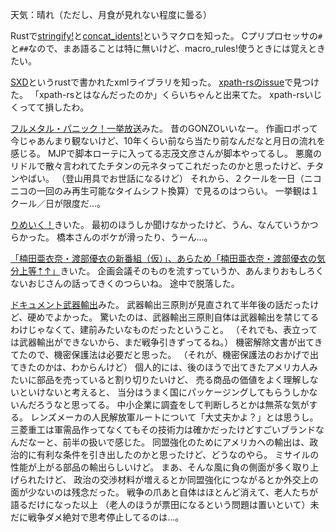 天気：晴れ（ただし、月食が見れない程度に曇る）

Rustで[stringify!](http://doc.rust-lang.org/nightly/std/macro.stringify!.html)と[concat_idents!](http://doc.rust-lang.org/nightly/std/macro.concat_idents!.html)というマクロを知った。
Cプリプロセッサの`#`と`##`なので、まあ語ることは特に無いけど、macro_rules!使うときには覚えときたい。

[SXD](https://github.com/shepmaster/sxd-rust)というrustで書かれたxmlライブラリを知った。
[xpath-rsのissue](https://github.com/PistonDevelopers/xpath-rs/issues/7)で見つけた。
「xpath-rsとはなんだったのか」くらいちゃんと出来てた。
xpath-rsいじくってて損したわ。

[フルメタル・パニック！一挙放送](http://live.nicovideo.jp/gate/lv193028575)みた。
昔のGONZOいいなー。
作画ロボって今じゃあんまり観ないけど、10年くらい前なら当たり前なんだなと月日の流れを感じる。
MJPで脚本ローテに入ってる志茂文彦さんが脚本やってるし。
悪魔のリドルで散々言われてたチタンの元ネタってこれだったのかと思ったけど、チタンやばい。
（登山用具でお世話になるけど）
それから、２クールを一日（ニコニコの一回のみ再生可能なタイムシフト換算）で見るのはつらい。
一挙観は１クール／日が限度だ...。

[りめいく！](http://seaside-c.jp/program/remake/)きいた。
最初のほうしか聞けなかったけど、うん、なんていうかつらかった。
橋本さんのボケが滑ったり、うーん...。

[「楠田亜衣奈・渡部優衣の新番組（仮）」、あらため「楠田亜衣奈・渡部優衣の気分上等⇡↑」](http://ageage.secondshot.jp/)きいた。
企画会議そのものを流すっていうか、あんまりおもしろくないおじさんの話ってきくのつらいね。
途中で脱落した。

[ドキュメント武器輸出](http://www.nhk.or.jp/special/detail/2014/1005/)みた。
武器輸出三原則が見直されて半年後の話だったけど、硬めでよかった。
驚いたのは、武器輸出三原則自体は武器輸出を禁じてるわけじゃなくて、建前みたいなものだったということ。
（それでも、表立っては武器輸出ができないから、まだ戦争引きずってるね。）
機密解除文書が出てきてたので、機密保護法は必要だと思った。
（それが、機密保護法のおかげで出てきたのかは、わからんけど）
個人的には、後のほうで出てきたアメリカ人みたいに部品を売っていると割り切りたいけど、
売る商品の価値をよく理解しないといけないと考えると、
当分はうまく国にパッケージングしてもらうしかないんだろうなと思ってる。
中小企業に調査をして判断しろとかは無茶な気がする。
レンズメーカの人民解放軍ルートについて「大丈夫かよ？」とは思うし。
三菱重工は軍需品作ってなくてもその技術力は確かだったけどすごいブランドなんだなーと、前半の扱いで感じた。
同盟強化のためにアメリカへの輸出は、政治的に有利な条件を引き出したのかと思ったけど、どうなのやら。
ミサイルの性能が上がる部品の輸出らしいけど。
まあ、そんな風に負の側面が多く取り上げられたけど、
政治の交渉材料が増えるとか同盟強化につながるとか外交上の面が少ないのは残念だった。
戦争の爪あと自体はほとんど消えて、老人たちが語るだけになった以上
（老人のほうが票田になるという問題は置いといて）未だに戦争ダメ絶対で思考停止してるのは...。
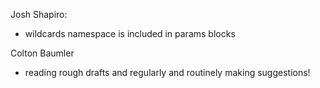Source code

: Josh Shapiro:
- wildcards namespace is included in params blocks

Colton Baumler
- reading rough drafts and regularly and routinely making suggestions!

● **WORK ORDER**: Across the material, count every line that holds "xpath" and state only how many there are.

● **OUTPUT OF THE TASK**: 3